* _REQUIRED WORK_:
Exclude all pictures, then write out exactly the lines below from the first one through the line with "A sequence, $Y_1, Y_2, \ldots$, of".

(Saved data entries)
----

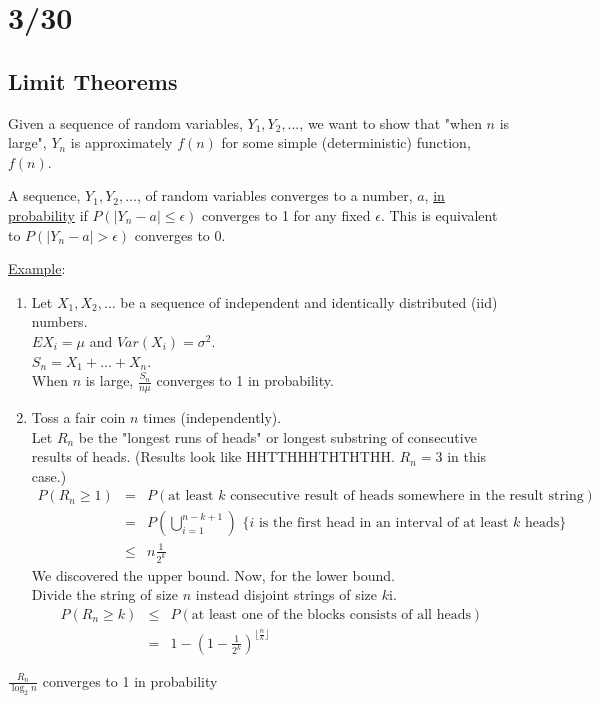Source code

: \section*{3/30}
  \subsection*{Limit Theorems}
    Given a sequence of random variables, $Y_1, Y_2, \ldots$,
    we want to show that "when $n$ is large", $Y_n$ is approximately $f(n)$ for 
    some simple (deterministic) function, $f(n)$.
    \begin{definition}
      A sequence, $Y_1, Y_2, \ldots$, of random variables converges to a number,
      $a$, \underline{in probability} if $P(|Y_n - a| \le \epsilon)$ converges
      to 1 for any fixed $\epsilon$. This is equivalent to $P(|Y_n - a| > 
      \epsilon)$ converges to 0.
    \end{definition}
    \underline{Example}:\\
      \begin{enumerate}
        \item Let $X_1, X_2, \ldots$ be a sequence of independent and identically
          distributed (iid) numbers.\\
          $EX_i = \mu$ and $Var(X_i) = \sigma^2$.\\
          $S_n = X_1 + \ldots + X_n$.\\
          When $n$ is large, $\frac{S_n}{n\mu}$ converges to 1 in probability.
        \item Toss a fair coin $n$ times (independently).\\
          Let $R_n$ be the "longest runs of heads" or longest substring of 
          consecutive results of heads. (Results look like HHTTHHHTHTHTHH. 
          $R_n = 3$ in this case.)\\
          \begin{eqnarray*}
            P(R_n \ge 1) & = & P(\text{at least $k$ consecutive result of heads
              somewhere in the result string})\\
            & = & P(\bigcup_{i = 1}^{n - k + 1}) \text{ \{$i$ is the first head in an
              interval of at least $k$ heads\}}\\
            & \le & n \frac{1}{2^k} 
          \end{eqnarray*}
          We discovered the upper bound. Now, for the lower bound.\\
          Divide the string of size $n$ instead disjoint strings of size $k$i.
          \begin{eqnarray*}
            P(R_n \ge k) & \le & P(\text{at least one of the blocks consists of
              all heads})\\
              & = & 1 - (1 - \frac{1}{2^k})^{\lfloor\frac{n}{k}\rfloor}
          \end{eqnarray*}
      \end{enumerate}
      \begin{theorem}
        $\frac{R_n}{\log_2n}$ converges to 1 in probability
      \end{theorem}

----

* _RESULT OF THE TASK_:
Source code

: \section*{3/30}
  \subsection*{Limit Theorems}
    Given a sequence of random variables, $Y_1, Y_2, \ldots$,
    we want to show that "when $n$ is large", $Y_n$ is approximately $f(n)$ for 
    some simple (deterministic) function, $f(n)$.
    \begin{definition}
      A sequence, $Y_1, Y_2, \ldots$, of random variables converges to a number,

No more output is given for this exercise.